Originally, this chapter about the Herald was slated for the middle of the thesis, meant to demonstrate how I have tried to leverage the distinct media logic of AR and VR in my own journalistic practice. It quickly became clear that most of our Herald stories could not leverage the best of XR — the localized AR content, the 6DoF VR experiences — due to our very limited slate of equipment, funding, and collegiate bandwidth. In the end, the experiments at the Herald were less about flexing the power of AR and VR, and more about learning the production challenges, watching the public's reaction, and thinking critically about what stories on and around Brown's campus were suitable for immersive telling.

From the outset, it was clear that our projects would be many readers' first exposure to XR technologies. To me, this meant the stakes were high: a first few immersive experiences can make or break a new user's enthusiasm for XR. The first AR piece about the EEE disease set an encouraging standard for our work... users really engaged with the tap-to-continue augmented narrative. The EEE project taught me what happens when you map the model of linear storytelling onto XR creation. The ability to tap through the narrative within seconds meant that users spent very little time with the experience, and were more drawn to satisfying UX than the substance of the article itself. I learned immediately that stories like this need to give the user agency, but still hold their attention. Maybe the continue arrow would show up on a delay, to keep people on each slide before moving forward. Or better yet, an interactive spatial story would give users the power to click on individual towns on the augmented map to spawn information about EEE in each place.

We followed up the EEE story with three short 360° video stories. I think the most promising piece in our early work is the RI Climate Strike video, which preserves an important event with enhanced fidelity of scale, sound, and space. The video captures the energy of the protests in a way only spherical imagery can: where you can look around at the signs, banners, activists, or speakers at your discretion. I really think the audiences' chants filling the space around you foments a real sense of presence in the scene (more so if you experience it in a headset).

But I quickly started to understand why the New York Times stalled the daily 360 videos and why the hype has faded for this flat 360 journalism.

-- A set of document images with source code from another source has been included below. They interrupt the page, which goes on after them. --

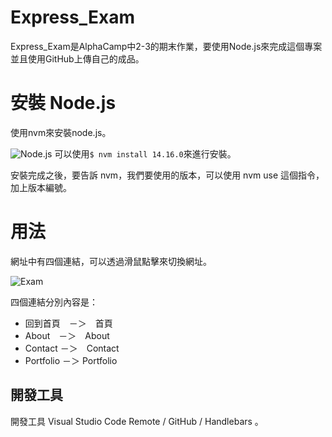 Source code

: # Express_Exam
Express_Exam是AlphaCamp中2-3的期末作業，要使用Node.js來完成這個專案並且使用GitHub上傳自己的成品。

# 安裝 Node.js
使用nvm來安裝node.js。

![Node.js](https://user-images.githubusercontent.com/96295679/155325213-dfb6161c-210b-49ed-a01b-c1034bd6d39b.png)
可以使用`$ nvm install 14.16.0`來進行安裝。

安裝完成之後，要告訴 nvm，我們要使用的版本，可以使用 nvm use 這個指令，加上版本編號。

# 用法
網址中有四個連結，可以透過滑鼠點擊來切換網址。

![Exam](https://user-images.githubusercontent.com/96295679/155325673-aabf37c3-d31a-42b8-9c6f-236bdf9f9f30.jpg)

四個連結分別內容是：

* 回到首頁　－＞　首頁
* About　－＞　About
* Contact －＞　Contact
* Portfolio －＞ Portfolio

## 開發工具

開發工具 Visual Studio Code Remote / GitHub / Handlebars 。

These videos are valuable for remote locations and crazy adventures, not so much for dark shuttle ride-alongs. The camera is most powerful when the subjects engage with it, look into the lens and therefore look the viewer in the eyes. Our stories did not leverage the best of the VRNF affordances: eye contact was few and far between, movement was limited, and we were missing the requisite microphones for spatial audio. I also started to understand with the challenge explained by Gabo Arora when making Clouds over Sidra — as a 360 journalist, how can you avoid staging shots? We tried to avoid staging any frames, only carrying the 360 cam around and seeing what we picked up. I acknowledge now that these videos might have been improved if we followed specific characters or interviewed individuals.

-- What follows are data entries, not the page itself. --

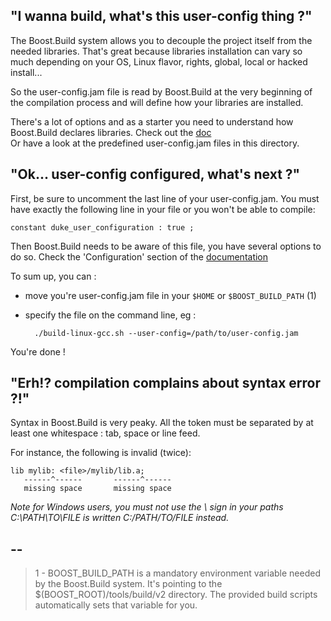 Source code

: 
"I wanna build, what's this user-config thing ?"
-----------------------------------------------

The Boost.Build system allows you to decouple the project itself from
the needed libraries. That's great because libraries installation can vary
so much depending on your OS, Linux flavor, rights, global, local or
hacked install...

So the user-config.jam file is read by Boost.Build at the very beginning of
the compilation process and will define how your libraries are installed.

There's a lot of options and as a starter you need to understand how
Boost.Build declares libraries. Check out the 
[doc](http://www.boost.org/boost-build2/doc/html/bbv2/tasks/libraries.html)  
Or have a look at the predefined user-config.jam files in this directory.



"Ok... user-config configured, what's next ?"
--------------------------------------------

First, be sure to uncomment the last line of your user-config.jam.
You must have exactly the following line in your file or you won't be able
to compile:

    constant duke_user_configuration : true ;

Then Boost.Build needs to be aware of this file, you have several options to
do so. Check  the 'Configuration' section of the 
[documentation](http://www.boost.org/boost-build2/doc/html/bbv2/overview/configuration.html)

To sum up, you can :

* move you're user-config.jam file in your `$HOME` or `$BOOST_BUILD_PATH` (1)
* specify the file on the command line, eg :

        ./build-linux-gcc.sh --user-config=/path/to/user-config.jam

You're done !



"Erh!? compilation complains about syntax error ?!"
--------------------------------------------------

Syntax in Boost.Build is very peaky. All the token must be separated by at least 
one whitespace : tab, space or line feed.

For instance, the following is invalid (twice):

    lib mylib: <file>/mylib/lib.a;
       ------^------       ------^------
       missing space       missing space

*Note for Windows users, you must not use the \ sign in your paths  
C:\PATH\TO\FILE is written C:/PATH/TO/FILE instead.*


--
--


> 1 - BOOST_BUILD_PATH is a mandatory environment variable needed by the
 Boost.Build system. It's pointing to the $(BOOST_ROOT)/tools/build/v2
 directory. The provided build scripts automatically sets that variable
 for you.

In content planning meetings, this learning started to inform my instinct of story selection. We raised the bar for what coverage qualified for 360 adaption, leading the focus to tilt to augmented reality work. The next two pieces were AR activations. The Fall Poll data visualization story was a fun day-of challenge and exercise in transforming 2D assets into 3D interact-ables. Compared to our first print-tracked AR piece about EEE, this piece did not fall victim to linear storytelling and instead gave the users complete agency to dictate what augmented content they would see. The four poll questions were available as a menu, and the only UI mechanic was choosing one of them, and then going back to the main menu. Indeed, the project encourages users to spend more time with the data, not just gloss over a series of printed graphs in the newspaper.